We believe in doing promotions. Long, long ago beginning with Mr. Fertitta at Palace Station and promotions like “Car a Day” and “Great Giveaway,” those were the ones that kind of set the benchmark for us in terms of the kinds of promotions we do. We feel that the promotions that we do are relevant. We see increased business when we do them. We think there’s some reasonable margin in them, and our guests seem to like them.

We all know that people have less money in their pockets. How does that change the marketing approach? How do you market differently, knowing that they have less money?

I think everybody’s got less income. We have a number of different marketing strategies that we deploy, whether it’s the broad-based media initiatives or whether it’s our direct-mail campaigns that are pretty much run through our Boarding Pass rewards program. We carefully look at those spends and we try to measure them carefully in terms of what we think they bring to the properties and try to make sure that we maintain good operating margins relative to those spends and to those campaigns that are among those particular segments. Again, it’s challenging because people are still coming, but they’re coming with a little bit less. Making sure that we are responsible in terms of right-sizing our offers is what we do a lot of. Our marketing team does a lot of work in terms of making sure that people are getting proper value for their play.
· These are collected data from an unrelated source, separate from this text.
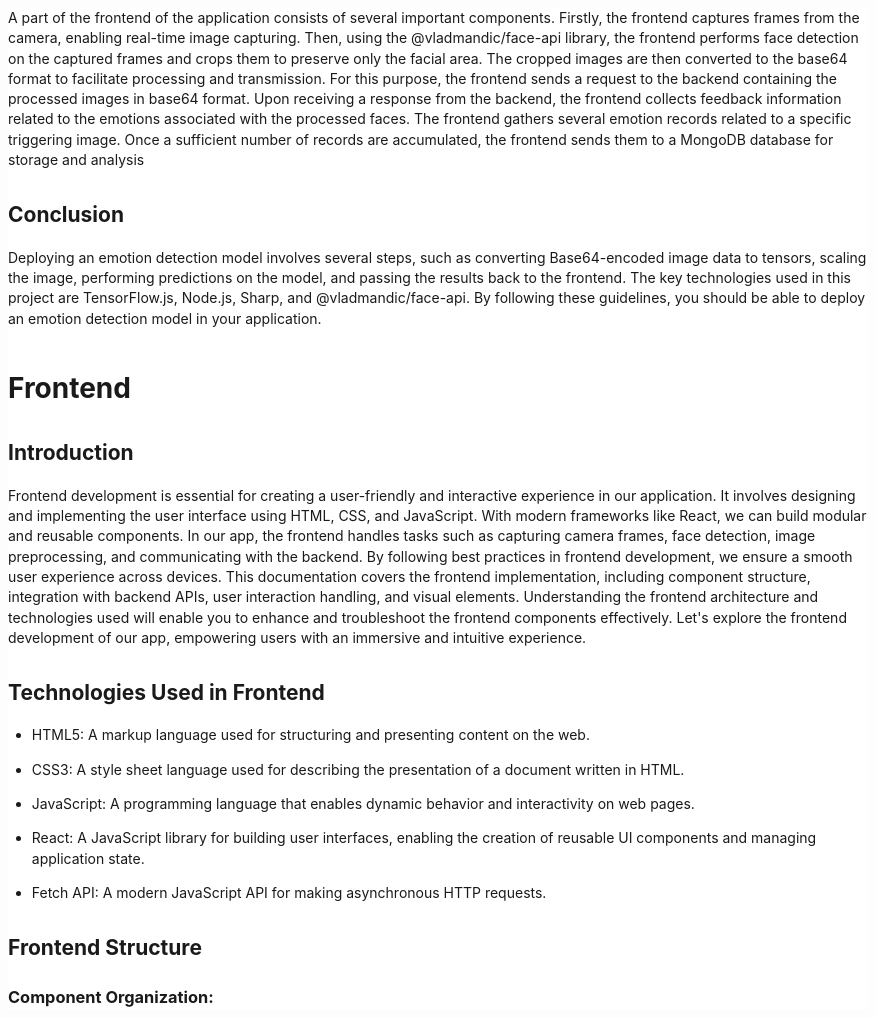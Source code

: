A part of the frontend of the application consists of several important components. Firstly, the frontend captures frames from the camera, enabling real-time image capturing. Then, using the @vladmandic/face-api library, the frontend performs face detection on the captured frames and crops them to preserve only the facial area. The cropped images are then converted to the base64 format to facilitate processing and transmission. For this purpose, the frontend sends a request to the backend containing the processed images in base64 format. Upon receiving a response from the backend, the frontend collects feedback information related to the emotions associated with the processed faces. The frontend gathers several emotion records related to a specific triggering image. Once a sufficient number of records are accumulated, the frontend sends them to a MongoDB database for storage and analysis

## Conclusion
Deploying an emotion detection model involves several steps, such as converting Base64-encoded image data to tensors, scaling the image, performing predictions on the model, and passing the results back to the frontend. The key technologies used in this project are TensorFlow.js, Node.js, Sharp, and @vladmandic/face-api. By following these guidelines, you should be able to deploy an emotion detection model in your application.

# Frontend

## Introduction

Frontend development is essential for creating a user-friendly and interactive experience in our application. It involves designing and implementing the user interface using HTML, CSS, and JavaScript. With modern frameworks like React, we can build modular and reusable components. In our app, the frontend handles tasks such as capturing camera frames, face detection, image preprocessing, and communicating with the backend. By following best practices in frontend development, we ensure a smooth user experience across devices. This documentation covers the frontend implementation, including component structure, integration with backend APIs, user interaction handling, and visual elements. Understanding the frontend architecture and technologies used will enable you to enhance and troubleshoot the frontend components effectively. Let's explore the frontend development of our app, empowering users with an immersive and intuitive experience.

## Technologies Used in Frontend

- HTML5: A markup language used for structuring and presenting content on the web.

- CSS3: A style sheet language used for describing the presentation of a document written in HTML.

- JavaScript: A programming language that enables dynamic behavior and interactivity on web pages.

- React: A JavaScript library for building user interfaces, enabling the creation of reusable UI components and managing application state.

- Fetch API: A modern JavaScript API for making asynchronous HTTP requests.

## Frontend Structure

### Component Organization:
Are you doing more with direct mail and your database? Or is more of the budget going to mass media — television, radio, newspapers and billboards?

When you break it down as a percentage, it’s pretty much evenly matched. We have what we call our rewards program and then we have our promotional and advertising programs and they’re about 50-50 in terms of the dollars that we spend.

What are you doing with social media like Twitter and Facebook? Is there much of a future there for Station?

Yeah, we’re just breaking into that. I actually sent my first blog the other day. It’s really cool. My son is very technologically advanced — he actually has his own company. He just graduated from college and he started his own Internet company. So he’s very up to speed on Facebook and MySpace and Twitter and all that stuff. You see what’s going on around you and you say, “Heck, you’ve got to be a part of this thing.” So w We brought some young people into the company who really understand it. And the charge is, “Let’s jump into this thing with both feet and get committed to it and see how it works.” And we’re really seeing some great results.

I think the thing I can point to right now that’s so cool is my blog. It was a very introductory blog, but I got a lot of great comments, and it wasn’t just, “Oh, it’s wonderful to see you’re blogging” and “Congratulations” and so forth. We actually had some guests who had a lot to say, and it wasn’t all pretty. There was, “You need to have better cocktail service at Sunset Station” and “We think that your slots are too tight.”

But everybody thinks that slots are too tight.

But you know what? I like to hear this in real time because it creates a sense of urgency in me to deal with these issues. If somebody is upset enough or passionate enough to get on the blog and talk to me right then and there, you know what? That’s an opportunity for us to help improve our business. So I think it’s really a cool way of, in real time, understanding what the tone of your business is, what the tone of your guests are. It gives you something to really be able to react to.